I had read of the bones of wrecked or marooned men being found, years after their death, upon the sandy banks and desert rocks of the Antilles. I had also read of white mummies being found on the African coast—the mummies of wrecked seamen, lying dry, shrivelled, and unburied on the hot sands, and as these recollections occurred to me, a gloomy horror of my situation settled over me, as each long and lonely night drew solemnly and drearily on.

I felt all the bitterness of ambition nipped in the bud, and of a future perhaps annihilated. This was not the lonely and miserable life, the lingering and awfully obscure death, I had portrayed to myself in moments of boyish enthusiasm.

The next day came, and I awoke to find that I had actually been asleep, and that day passed, as many were fated to pass, without a sail being seen..

I gathered dried drift wood and fallen branches in a pile on the summit of the cliff, to light therewith a signal fire in case a ship should appear, without reflecting that I was without the means of igniting the fuel; and on remembering this, I could have wept with disappointment.

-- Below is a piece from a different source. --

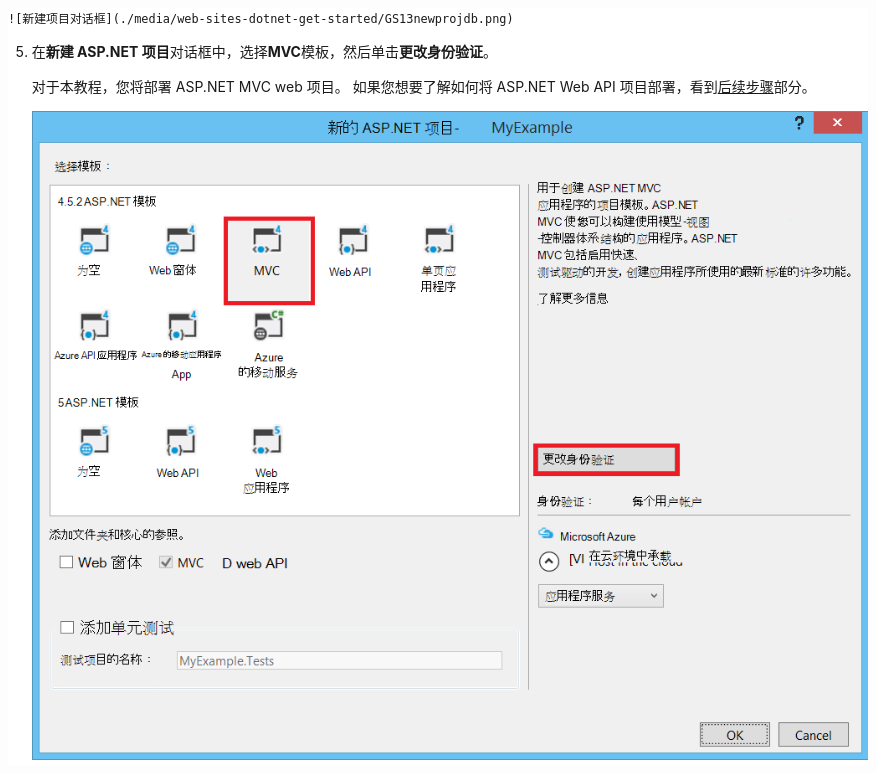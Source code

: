     ![新建项目对话框](./media/web-sites-dotnet-get-started/GS13newprojdb.png)

5. 在**新建 ASP.NET 项目**对话框中，选择**MVC**模板，然后单击**更改身份验证**。

    对于本教程，您将部署 ASP.NET MVC web 项目。 如果您想要了解如何将 ASP.NET Web API 项目部署，看到[后续步骤](#next-steps)部分。 

    ![新的 ASP.NET 项目对话框](./media/web-sites-dotnet-get-started/GS13changeauth.png)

Thirst I could quench at every spring; but the pangs of hunger now assailed me, and for a time death by starvation stared me in the face. I reasoned with myself, and after a time took heart to look once more about me. On examination I found plenty of shell-fish on the shore; plenty of land-crabs, fruit, yams, gourds, nuts; and thus, if by any means I could have lighted a fire to broil one or other, to dispel the dews of night, and be a seaward signal while it lasted, I should not have fared so ill.

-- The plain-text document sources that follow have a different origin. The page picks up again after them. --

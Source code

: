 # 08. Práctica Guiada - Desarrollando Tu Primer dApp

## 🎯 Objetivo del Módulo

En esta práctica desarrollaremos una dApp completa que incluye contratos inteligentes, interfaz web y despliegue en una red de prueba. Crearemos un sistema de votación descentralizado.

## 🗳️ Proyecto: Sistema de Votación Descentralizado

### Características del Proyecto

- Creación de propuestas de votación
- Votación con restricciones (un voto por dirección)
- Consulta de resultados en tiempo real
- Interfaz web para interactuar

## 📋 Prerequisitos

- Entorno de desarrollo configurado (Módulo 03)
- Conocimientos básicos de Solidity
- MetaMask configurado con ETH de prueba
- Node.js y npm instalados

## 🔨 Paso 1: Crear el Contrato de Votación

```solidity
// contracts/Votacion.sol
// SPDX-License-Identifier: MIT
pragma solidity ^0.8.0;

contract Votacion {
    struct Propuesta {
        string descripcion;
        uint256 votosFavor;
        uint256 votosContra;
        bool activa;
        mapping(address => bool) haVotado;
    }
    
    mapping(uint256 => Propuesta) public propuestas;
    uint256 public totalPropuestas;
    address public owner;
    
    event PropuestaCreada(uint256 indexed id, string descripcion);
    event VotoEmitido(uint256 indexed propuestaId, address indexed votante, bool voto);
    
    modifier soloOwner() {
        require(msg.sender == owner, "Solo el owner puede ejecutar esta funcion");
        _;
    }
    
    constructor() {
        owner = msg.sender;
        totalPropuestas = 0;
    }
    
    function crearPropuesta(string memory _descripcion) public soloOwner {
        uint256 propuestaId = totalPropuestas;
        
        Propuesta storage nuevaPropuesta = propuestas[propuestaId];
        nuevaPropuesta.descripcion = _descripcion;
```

Tidings of the loss of the Etna would (I knew) ere long, reach my mother and the regiment. By the former I would long be mourned for as dead; in the other, my commission would be gifted away to another, on my being superseded; but these reflections were almost trifling when compared to others excited by my terrible predicament.

I had thirty guineas in my purse. I often surveyed them with a species of grim contempt. In that sequestered place, they were of less value than the wild vines that grew upon the rocks, the giant land-crabs or the brown tortoise that crawled upon the shore, and I would have given them all for a flint and steel.

On the southern side of the island, there was a large cavern, into which the sea rolled with a hollow sound; but its aspect was so gloomy, that I had not yet curiosity to penetrate its recesses. Moreover, I had conceived a horror—a hatred of this small spot of earth on which my evil fortune had cast me.

How solitary were my days! How deeply solemn—almost terrible, were my nights on that lonely isle! The rising and the setting of the sun and stars alone marked how time passed.

"Time, where man lives not—what is it but eternity?" and thereon no man dwelt save me. Means of escape I had none. There were no trees large enough to form a canoe; and if they had existed, I was without tools. Even with a well-equipped boat, what could I have done? In my total ignorance of the locality and of seamanship, I was safer on the island than on the sea; and these convictions deepened the weariness and despair that sunk at times upon me.